Darrel raised his eyebrows. "Is this a new thing for you?"
"Yeah, yeah, yuk, yuk." Darrel could make a joke out of junk mail and belly button lint.
"Does it involve your camera?" Marcy chirped at me.
I can't have an original thought without Marcy already knowing it before I speak it.
"Yes, the camera." I smiled.
Darrel appeared to lose interest right away; he wasn't a shutterbug like I was. He was more dirt-bike and sweat than intellectually motivated.
"How would you two like to do a photo shoot gag? Something just for personal keepsakes?" My mind was already swirling with what was needed.
"Gag?" My wife looked like a confused hamster.
Darrel perked up a little at the idea of any kind of gag. "What kind of gag? Whatcha got in mind?"
I finished off my drink and leaned in close to the two of them. "I take a bunch of faked shots of you two together, like on a date. Make it look real with camera angles and everything."
"For what?" Darrel asked.
"Kicks and giggles. Something for your private photo album. A joke shoot."
"Oh." He seemed confused.
"You know, I take shots of you two. Like you went out together. And we can fake some romance shots."
"Romance shots?" Marcy slurred through her drink. "With him?"
"Sure, all faked." I smiled. "You just have to be brave enough to let me take them."
My little Marcy has a slight complex about being brave. Something to do with her size. I probably shouldn't have used that word. Darrel had no complex about being brave. We had been swimming together for a few days, so being barely covered wasn't a shock to anyone here.
"Hmm. Could be fun." Darrel allowed that much, which meant he was game.
"I don't know..." Marcy smiled.
I bugged my eyes out at her. "You don't want the romance shots faked? You want real ones?"
"No! I didn't mean that."
Darrel snickered.
"So you'd rather do fake ones than real ones?" I quizzed her.
"Well, of course, yes." She looked confused.
"Great. We'll start as soon as we get back to the apartment." I smiled like a little kid.
Darrel and I danced with Marcy a couple more times before we called the dancing a night. We also stopped at four drinks each. For me and Darrel, four was enough for a nice buzz. For Marcy, she was on the edge of being looped. Darrel even joked on the ride home and asked if he would "have" to kiss her. That got him a good slap on the arm from Marcy and she arched an eyebrow at him.
I dashed up to the apartment and grabbed my camera while they waited downstairs. I came back out and stood on the landing to start the photo gag of their "date."
"Come on up and I'll start," I said as I readied the camera.

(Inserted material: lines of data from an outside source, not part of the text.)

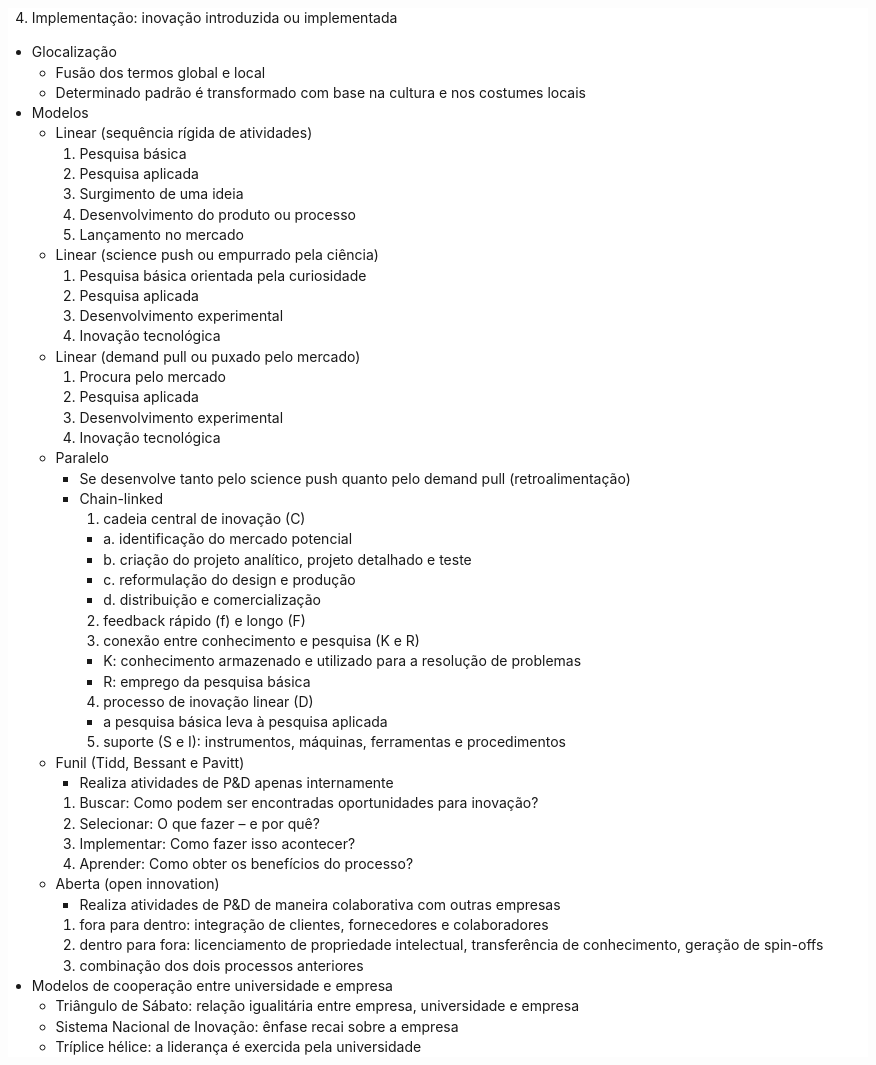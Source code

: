   4. Implementação: inovação introduzida ou implementada
- Glocalização
  - Fusão dos termos global e local
  - Determinado padrão é transformado com base na cultura e nos costumes locais
- Modelos
  - Linear (sequência rígida de atividades)
    1. Pesquisa básica
    2. Pesquisa aplicada
    3. Surgimento de uma ideia
    4. Desenvolvimento do produto ou processo
    5. Lançamento no mercado
  - Linear (science push ou empurrado pela ciência)
    1. Pesquisa básica orientada pela curiosidade
    2. Pesquisa aplicada
    3. Desenvolvimento experimental
    4. Inovação tecnológica
  - Linear (demand pull ou puxado pelo mercado)
    1. Procura pelo mercado
    1. Pesquisa aplicada
    1. Desenvolvimento experimental
    1. Inovação tecnológica
  - Paralelo
    - Se desenvolve tanto pelo science push quanto pelo demand pull (retroalimentação)
    - Chain-linked
      1. cadeia central de inovação (C)
      - a. identificação do mercado potencial
      - b. criação do projeto analítico, projeto detalhado e teste
      - c. reformulação do design e produção
      - d. distribuição e comercialização
      2. feedback rápido (f) e longo (F)
      3. conexão entre conhecimento e pesquisa (K e R)
      - K: conhecimento armazenado e utilizado para a resolução de problemas
      - R: emprego da pesquisa básica
      4. processo de inovação linear (D)
      - a pesquisa básica leva à pesquisa aplicada
      5. suporte (S e I): instrumentos, máquinas, ferramentas e procedimentos
  - Funil (Tidd, Bessant e Pavitt)
    - Realiza atividades de P&D apenas internamente
    1. Buscar: Como podem ser encontradas oportunidades para inovação?
    2. Selecionar: O que fazer – e por quê?
    3. Implementar: Como fazer isso acontecer?
    4. Aprender: Como obter os benefícios do processo?
  - Aberta (open innovation)
    - Realiza atividades de P&D de maneira colaborativa com outras empresas
    1. fora para dentro: integração de clientes, fornecedores e colaboradores
    2. dentro para fora: licenciamento de propriedade intelectual, transferência de conhecimento, geração de spin-offs
    3. combinação dos dois processos anteriores
- Modelos de cooperação entre universidade e empresa
  - Triângulo de Sábato: relação igualitária entre empresa, universidade e empresa
  - Sistema Nacional de Inovação: ênfase recai sobre a empresa
  - Tríplice hélice: a liderança é exercida pela universidade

Darrel slipped his arm around Marcy and they walked to the stairs. I snapped two pictures. They went to the door of the apartment and I snapped another. With the door open, I snapped one as they entered. Just as they were in the doorway, Darrel reached a hand and cupped my wife's butt cheek. I snickered and snapped a picture of that just before she slapped his hand away.
Inside, I had them hug for a couple shots. I had them sit on the couch next and fake kissing. Basically I just shot the back of Darrel's head as he put his face up to Marcy's. It looked off, though, so I told them to grab each other like they were really kissing, and not posing. That looked a little better, but it still seemed forced since I had to take the shot from behind Darrel's head.
"It would just be easier if we kissed, wouldn't it?" Darrel seemed impatient. Twisted as he was on the couch was probably as uncomfortable as it looked.
Marcy giggled. She was still tipsy from the drinks.
"Yeah, I guess. Kissing never killed anyone." I waved at him to proceed.
Darrel planted a kiss on Marcy in a more natural position. That worked. When Darrel pulled back, I could see Marcy blushing.
"You kiss funny," she said.
"I kiss funny? What the hell?" Darrel actually seemed offended in a joking, questioning way.
I waved them silent. "Marcy, get on him like you're showing him you're the kisser in control."